The move, the brainchild of Board members Martavius Jones and Tomeka Hart, came about as a way to counter the expressed intention of Shelby County Schools chairman David Pickler to seek, once again, legislative approval for a special school district for the county schools. A charter surrender would force the automatic consolidation of the city and county school systems.
Five votes are required to pass the resolution. Besides Jones and Hart, Board members Sharon Webb and Stephanie Gatewood say they will vote yes. Committed to a no vote are current Board president Freda Williams and Kenneth Whalum Jr. Undecided are Dr. Jeff Warren, Betty Mallott, and Patrice Robinson.
The resolution reads as follows:
WHEREAS, the 1869 Tennessee Private Acts Chapter 30 established the Board of Education of the Memphis City Schools and placed the exclusive management and control of the school district known as Memphis City Schools with this body politic; and
WHEREAS, this school district known as Memphis City Schools has its boundaries coterminous to the boundaries of the City of Memphis and is responsible for providing the public primary and secondary education of residents of Memphis; and
WHEREAS, residents of the City of Memphis are also residents of the county of Shelby, who have never relinquished their county residency and its elected officials represent over 70% of the residents of Shelby County, Tennessee; and
WHEREAS, residents of Memphis, who are also residents of the county, are largely responsible for the growth of the population of Shelby County beyond the city limits of Memphis through property taxes that financed the infrastructure investments made, not limited to services provided by the Memphis Light, Gas, and Water Division of the City of Memphis; and
WHEREAS, residents of Shelby County, Tennessee, collectively fund education for children enrolled in Memphis City Schools and Shelby County Schools; and
WHEREAS, the infrastructure investments made by residents of the City of Memphis has resulted in 49% of the total residential appraised property values of Shelby County being located beyond the city limits of Memphis; and
WHEREAS, Memphis City Schools and Shelby County Schools commissioned a study conducted by the University of Memphis to determine the impact of Shelby County Schools obtaining special school district status; and
WHEREAS, said study concluded that special school district status for Shelby County Schools would result in an increased tax burden for residents of Memphis, the majority of residents of Shelby County, because ½ of the residential appraised property of the county that provides resources to all children receiving public education would no longer be available for funding for children for children that live in the city limits of Memphis; and
WHEREAS, the loss of ½ of the resident appraised property for funding would cause irreparable harm, threaten the existence of Memphis City Schools and its ability to continue as a going concern.

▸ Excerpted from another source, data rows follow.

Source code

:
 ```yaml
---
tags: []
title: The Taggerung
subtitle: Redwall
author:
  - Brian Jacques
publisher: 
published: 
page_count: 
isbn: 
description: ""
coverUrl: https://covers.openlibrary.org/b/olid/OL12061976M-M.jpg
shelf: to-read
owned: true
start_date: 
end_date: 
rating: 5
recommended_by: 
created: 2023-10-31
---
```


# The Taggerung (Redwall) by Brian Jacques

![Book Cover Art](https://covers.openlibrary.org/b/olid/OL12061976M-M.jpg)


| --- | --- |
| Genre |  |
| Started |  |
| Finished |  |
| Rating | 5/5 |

THEREFORE BE IT RESOLVED THAT, the Board of Commissioners of the Board of Education of Memphis City Schools surrenders its charter as authorized by 1961 Tennessee Private Acts Chapter 375.
BE IT FURTHER RESOLVED THAT, the Memphis City Schools Board of Commissioners hereby request that the Shelby County Commissioners of Elections conduct a referendum that transfers the administration of Memphis City Schools to the Shelby County Board of Education as required by Tennessee Code Annotated Section 49-2-502 to take place at the same time as any future election is conducted by the Shelby County Election Commission or as provided by state law, whichever occurs sooner.
BE IT FURTHER RESOLVED THAT, the Board of Commissioners of Memphis Schools authorizes the use of unrestricted fund balance to conduct said referendum.